I have a chance to get 4 Super Swamper Vampires EDl in 28" for the wife's Ranger. Any opinions on these tires? The look to be a good mud and deep snow tire but you dont hear much about them anymore.


----------



## drtj (May 3, 2009)

They are a decent tire but they are very heavy


----------



## hondarecoveryman (Feb 28, 2009)

very good tire for mud ...not the best for trails


----------



## TX4PLAY (Jan 18, 2009)

They are heavy for a 28x10 but are an excellent tire when you have mud with a hard bottom cause they bite hard but do tend to dig. 

I have a friend that runs them on a Ranger and loves em'.

Oh and they also run kinda short I think they actually measure just over 27".


----------



## Hangingfor8 (Oct 3, 2009)

They pull hard and are tough as nails


----------



## Guest (Oct 18, 2009)

Thanks for all the info. She would run them mostly in mud bogs and deep snow. On the trails she runs the DOT swampers.


----------



## Bootlegger (Dec 18, 2008)

Great for racing...


----------



## 08GreenBrute (Jul 13, 2009)

if there is a bottom there good because they dig, but they ride rough on the dry stuff


----------



## Guest (Oct 23, 2009)

Thanks for the info guys. I appreciate it.

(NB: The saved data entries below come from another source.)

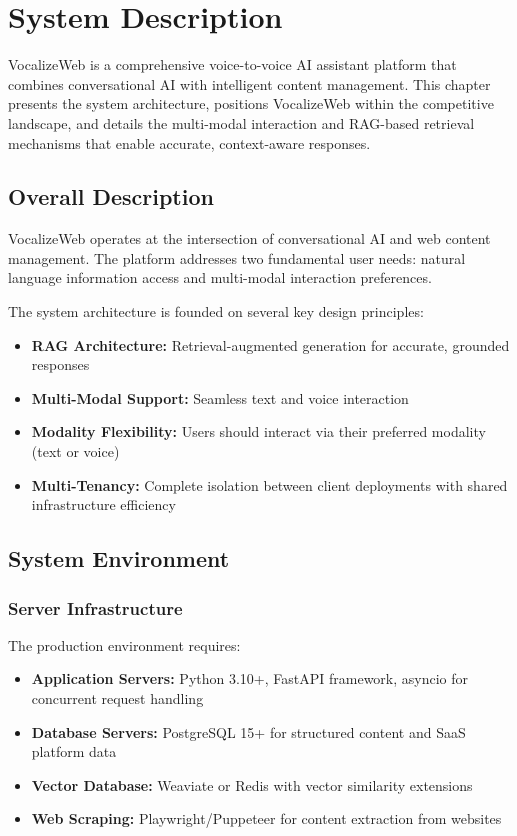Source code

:\chapter{System Description}

VocalizeWeb is a comprehensive voice-to-voice AI assistant platform that combines conversational AI with intelligent content management. This chapter presents the system architecture, positions VocalizeWeb within the competitive landscape, and details the multi-modal interaction and RAG-based retrieval mechanisms that enable accurate, context-aware responses.

\section{Overall Description}

VocalizeWeb operates at the intersection of conversational AI and web content management. The platform addresses two fundamental user needs: natural language information access and multi-modal interaction preferences.

The system architecture is founded on several key design principles:
\begin{itemize}[leftmargin=*]
    \item \textbf{RAG Architecture:} Retrieval-augmented generation for accurate, grounded responses
    \item \textbf{Multi-Modal Support:} Seamless text and voice interaction
    \item \textbf{Modality Flexibility:} Users should interact via their preferred modality (text or voice)
    \item \textbf{Multi-Tenancy:} Complete isolation between client deployments with shared infrastructure efficiency
\end{itemize}

\section{System Environment}

\subsection{Server Infrastructure}

The production environment requires:
\begin{itemize}[leftmargin=*]
    \item \textbf{Application Servers:} Python 3.10+, FastAPI framework, asyncio for concurrent request handling
    \item \textbf{Database Servers:} PostgreSQL 15+ for structured content and SaaS platform data
    \item \textbf{Vector Database:} Weaviate or Redis with vector similarity extensions
    \item \textbf{Web Scraping:} Playwright/Puppeteer for content extraction from websites
\end{itemize}

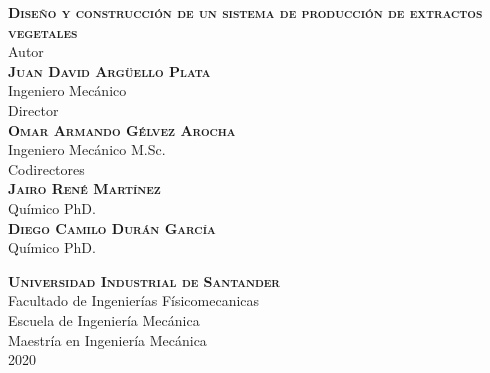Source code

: \begin{titlepage}
	\centering
	\textbf{\textsc{{\Huge Diseño y construcción de un 				sistema de producción de 								extractos 			vegetales}}}\\
	\vspace{2 cm}
	Autor\\
	\textbf{\textsc{{\Large Juan David Argüello Plata}}}\\
	Ingeniero Mecánico\\
	\vspace{2 cm}
	Director\\
	\textbf{\textsc{\Large Omar Armando Gélvez Arocha}}\\
	Ingeniero Mecánico M.Sc.\\
	\vspace{2 cm}
	Codirectores\\
	\vspace{0.25 cm}
	\textbf{\textsc{\Large Jairo René Martínez}}\\
	Químico PhD.\\
	\vspace{0.25 cm}
	\textbf{\textsc{\Large Diego Camilo Durán García}}\\
	Químico PhD.\\
	
	\vspace{2 cm}
	
	\textbf{\textsc{\Large Universidad Industrial de Santander}}\\
	\large Facultado de Ingenierías Físicomecanicas\\ Escuela de Ingeniería Mecánica\\ Maestría en Ingeniería Mecánica\\ 
	2020

\end{titlepage}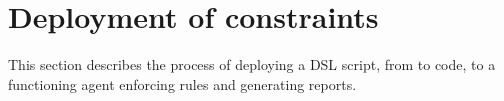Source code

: \section{Deployment of constraints}

This section describes the process of deploying a DSL script, from to code, to a functioning agent enforcing rules and generating reports.




 



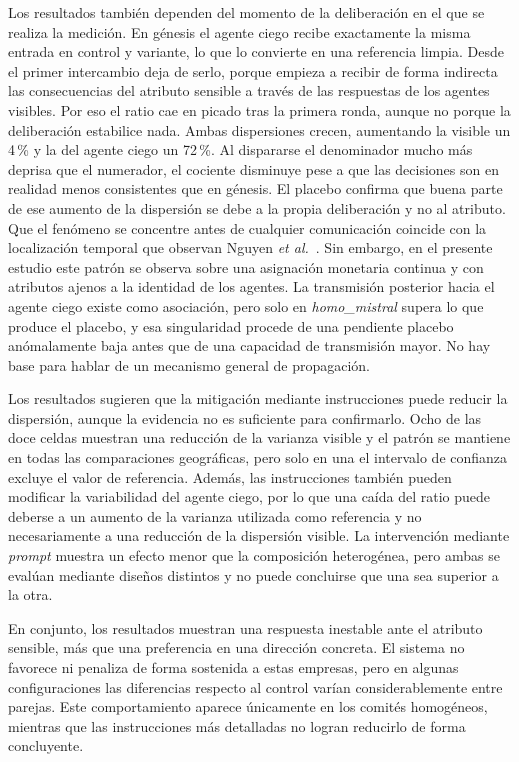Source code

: Los resultados también dependen del momento de la deliberación en el que se realiza la medición. En génesis el agente ciego recibe exactamente la misma entrada en control y variante, lo que lo convierte en una referencia limpia. Desde el primer intercambio deja de serlo, porque empieza a recibir de forma indirecta las consecuencias del atributo sensible a través de las respuestas de los agentes visibles. Por eso el ratio cae en picado tras la primera ronda, aunque no porque la deliberación estabilice nada. Ambas dispersiones crecen, aumentando la visible un 4\,\% y la del agente ciego un 72\,\%. Al dispararse el denominador mucho más deprisa que el numerador, el cociente disminuye pese a que las decisiones son en realidad menos consistentes que en génesis. El placebo confirma que buena parte de ese aumento de la dispersión se debe a la propia deliberación y no al atributo. Que el fenómeno se concentre antes de cualquier comunicación coincide con la localización temporal que observan Nguyen \textit{et al.}~\cite{nguyen2025social}. Sin embargo, en el presente estudio este patrón se observa sobre una asignación monetaria continua y con atributos ajenos a la identidad de los agentes. La transmisión posterior hacia el agente ciego existe como asociación, pero solo en \textit{homo\_mistral} supera lo que produce el placebo, y esa singularidad procede de una pendiente placebo anómalamente baja antes que de una capacidad de transmisión mayor. No hay base para hablar de un mecanismo general de propagación.

Los resultados sugieren que la mitigación mediante instrucciones puede reducir la dispersión, aunque la evidencia no es suficiente para confirmarlo. Ocho de las doce celdas muestran una reducción de la varianza visible y el patrón se mantiene en todas las comparaciones geográficas, pero solo en una el intervalo de confianza excluye el valor de referencia. Además, las instrucciones también pueden modificar la variabilidad del agente ciego, por lo que una caída del ratio puede deberse a un aumento de la varianza utilizada como referencia y no necesariamente a una reducción de la dispersión visible. La intervención mediante \textit{prompt} muestra un efecto menor que la composición heterogénea, pero ambas se evalúan mediante diseños distintos y no puede concluirse que una sea superior a la otra.

En conjunto, los resultados muestran una respuesta inestable ante el atributo sensible, más que una preferencia en una dirección concreta. El sistema no favorece ni penaliza de forma sostenida a estas empresas, pero en algunas configuraciones las diferencias respecto al control varían considerablemente entre parejas. Este comportamiento aparece únicamente en los comités homogéneos, mientras que las instrucciones más detalladas no logran reducirlo de forma concluyente.


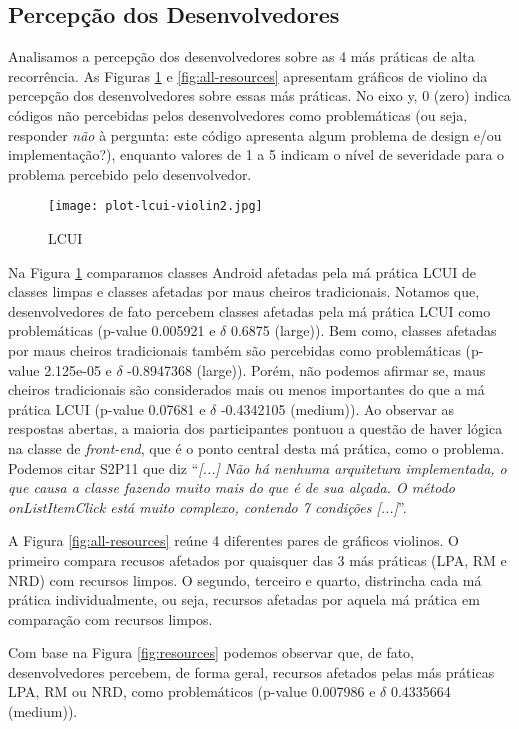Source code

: \subsection{Percepção dos Desenvolvedores}
Analisamos a percepção dos desenvolvedores sobre as 4 más práticas de alta recorrência. As Figuras \ref{fig:lcui} e \ref{fig:all-resources} apresentam gráficos de violino da percepção dos desenvolvedores sobre essas más práticas. No eixo y, 0 (zero) indica códigos não percebidas pelos desenvolvedores como problemáticas (ou seja, responder \emph{não} à pergunta: este código apresenta algum problema de design e/ou implementação?), enquanto valores de 1 a 5 indicam o nível de severidade para o problema percebido pelo desenvolvedor.

\begin{figure}
	\centering
	\texttt{[image: plot-lcui-violin2.jpg]}
	\caption{LCUI}
	\label{fig:lcui}
\end{figure}

Na Figura \ref{fig:lcui} comparamos classes Android afetadas pela má prática LCUI de classes limpas e classes afetadas por maus cheiros tradicionais. Notamos que, desenvolvedores de fato percebem classes afetadas pela má prática LCUI como problemáticas (p-value 0.005921 e $\delta$ 0.6875 (large)). Bem como, classes afetadas por maus cheiros tradicionais também são percebidas como problemáticas (p-value 2.125e-05 e $\delta$ -0.8947368 (large)). Porém, não podemos afirmar se, maus cheiros tradicionais são considerados mais ou menos importantes do que a má prática LCUI (p-value 0.07681 e $\delta$ -0.4342105 (medium)). Ao observar as respostas abertas, a maioria dos participantes pontuou a questão de haver lógica na classe de \textit{front-end}, que é o ponto central desta má prática, como o problema. Podemos citar S2P11 que diz ``\textit{[...] Não há nenhuma arquitetura implementada, o que causa a classe fazendo muito mais do que é de sua alçada. O método onListItemClick está muito complexo, contendo 7 condições [...]}''.

A Figura \ref{fig:all-resources} reúne 4 diferentes pares de gráficos violinos. O primeiro compara recusos afetados por quaisquer das 3 más práticas (LPA, RM e NRD) com recursos limpos. O segundo, terceiro e quarto, distrincha cada má prática individualmente, ou seja, recursos afetadas por aquela má prática em comparação com recursos limpos. 

Com base na Figura \ref{fig:resources} podemos observar que, de fato, desenvolvedores percebem, de forma geral, recursos afetados pelas más práticas LPA, RM ou NRD, como problemáticos (p-value 0.007986 e $\delta$ 0.4335664 (medium)). 

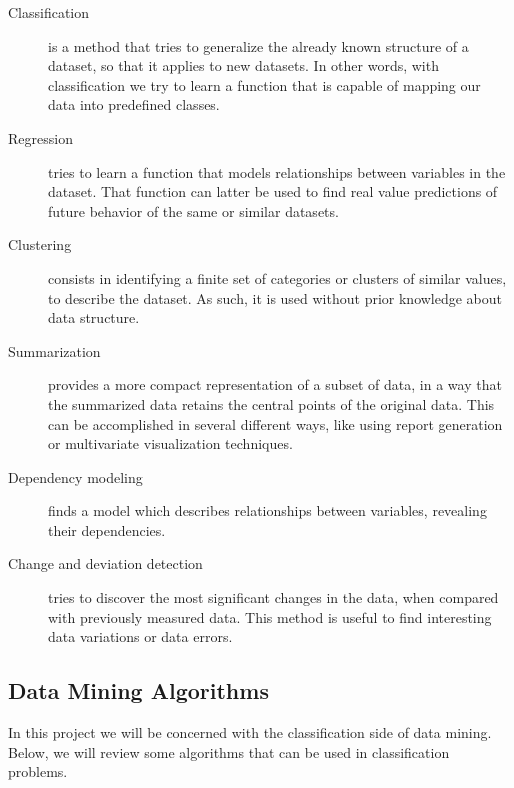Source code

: \begin{description}

  \item[Classification]
  is a method that tries to generalize the already known structure of a
  dataset, so that it applies to new datasets. In other words, with
  classification we try to learn a function that is capable of mapping our data
  into predefined classes.

  \item[Regression]
  tries to learn a function that models relationships between variables in the
  dataset. That function can latter be used to find real value predictions of
  future behavior of the same or similar datasets.

  \item[Clustering]
  consists in identifying a finite set of categories or clusters of similar
  values, to describe the dataset. As such, it is used without prior knowledge
  about data structure.

  \item[Summarization]
  provides a more compact representation of a subset of data, in a way that the
  summarized data retains the central points of the original data. This can be
  accomplished in several different ways, like using report generation or
  multivariate visualization techniques.

  \item[Dependency modeling]
  finds a model which describes relationships between variables, revealing their
  dependencies.

  \item[Change and deviation detection]
  tries to discover the most significant changes in the data, when compared with
  previously measured data. This method is useful to find interesting data
  variations or data errors.

\end{description}

\subsection{Data Mining Algorithms}\label{sec:minalgo}

In this project we will be concerned with the classification side of data
mining. Below, we will review some algorithms that can be used in
classification problems.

May be going with them but currently leaning hard towards a set of Silverbacks.


----------



## jbadon (Sep 21, 2009)

silverbacks all the way man i love them backs


----------



## TEAMWAY2DEEP (Sep 11, 2009)

how do they wear?


----------



## Bootlegger (Dec 18, 2008)

if your just mud riding they wear fine....but do not get them on the pavement. don't forget about the PM is sent ya...lol


----------